記事公開日
520.《アマツバメ (雨燕)》鳥類
520.《アマツバメ (雨燕)》鳥類
アマツバメは最も空中生活に適した鳥といわれ、営巣時期以外の殆どの時間は空中で過ごします。餌を採るのも水を飲むのも羽づくろいや交尾まで空中で行います。飛行速度も非常に早く時速80Km以上、時には100~160Kmにもなると言います。野鳥撮影を行う上では非常に難しい対象です。飛翔時は三日月形の長い翼と、スマートな体が印象的です。雨燕の名前は雨が降りそうになると低く飛ぶことに由来すると言われていまが、これは雨の前に湿度が高くなると餌の昆虫が低く飛ぶようになるためと考えられます。

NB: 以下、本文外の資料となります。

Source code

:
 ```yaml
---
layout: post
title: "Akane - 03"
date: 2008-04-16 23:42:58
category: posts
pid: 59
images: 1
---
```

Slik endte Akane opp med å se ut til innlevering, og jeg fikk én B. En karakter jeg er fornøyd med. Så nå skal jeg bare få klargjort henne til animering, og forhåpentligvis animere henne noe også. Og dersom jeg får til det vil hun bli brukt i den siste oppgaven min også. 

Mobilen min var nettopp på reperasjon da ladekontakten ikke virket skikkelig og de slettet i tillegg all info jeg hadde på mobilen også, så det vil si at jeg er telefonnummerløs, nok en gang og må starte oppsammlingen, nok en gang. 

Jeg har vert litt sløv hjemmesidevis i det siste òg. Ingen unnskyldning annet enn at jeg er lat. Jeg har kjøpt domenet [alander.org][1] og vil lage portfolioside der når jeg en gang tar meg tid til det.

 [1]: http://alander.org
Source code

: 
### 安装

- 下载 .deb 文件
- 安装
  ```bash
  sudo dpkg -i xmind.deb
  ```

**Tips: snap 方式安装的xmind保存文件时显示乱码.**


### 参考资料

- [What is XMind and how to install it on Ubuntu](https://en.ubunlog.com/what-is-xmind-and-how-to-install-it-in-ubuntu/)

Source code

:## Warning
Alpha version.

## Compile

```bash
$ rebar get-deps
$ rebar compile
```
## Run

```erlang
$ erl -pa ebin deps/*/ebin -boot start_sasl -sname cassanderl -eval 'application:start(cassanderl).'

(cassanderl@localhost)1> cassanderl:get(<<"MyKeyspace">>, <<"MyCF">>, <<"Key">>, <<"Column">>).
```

アマツバメは、見た目はツバメに似ていますが生物学での分類や体の構造、営巣場所・巣の作り方などツバメとは大きく異なります
ツバメは分類上スズメの仲間(スズメ目)ですが、アマツバメはアマツバメ目に属し、近縁の鳥はハチドリです。ツバメは地上に降りたり電線に止まることができ、巣は人家の側に作ります。一方アマツバメは足が退化しており、営巣時に崖に垂直に引っ掛かる様に止まることしかできません。巣は崖に作ります。ではどうして見た目は似ているのかというと、両者とも空中を高速で飛びながら昆虫を採り、水を飲むのも飛びながら、という様に、生活の仕方が似ているからで、こうした現象を生物学では収斂進化と呼んでいます。
高山では目の前を勢いよく飛んでいるアマツバメに出会う時が有ります。群れになってジュリジュリジュリと鳴き交わしている姿を見ることも有り、夏山登山を楽しくしてくれます。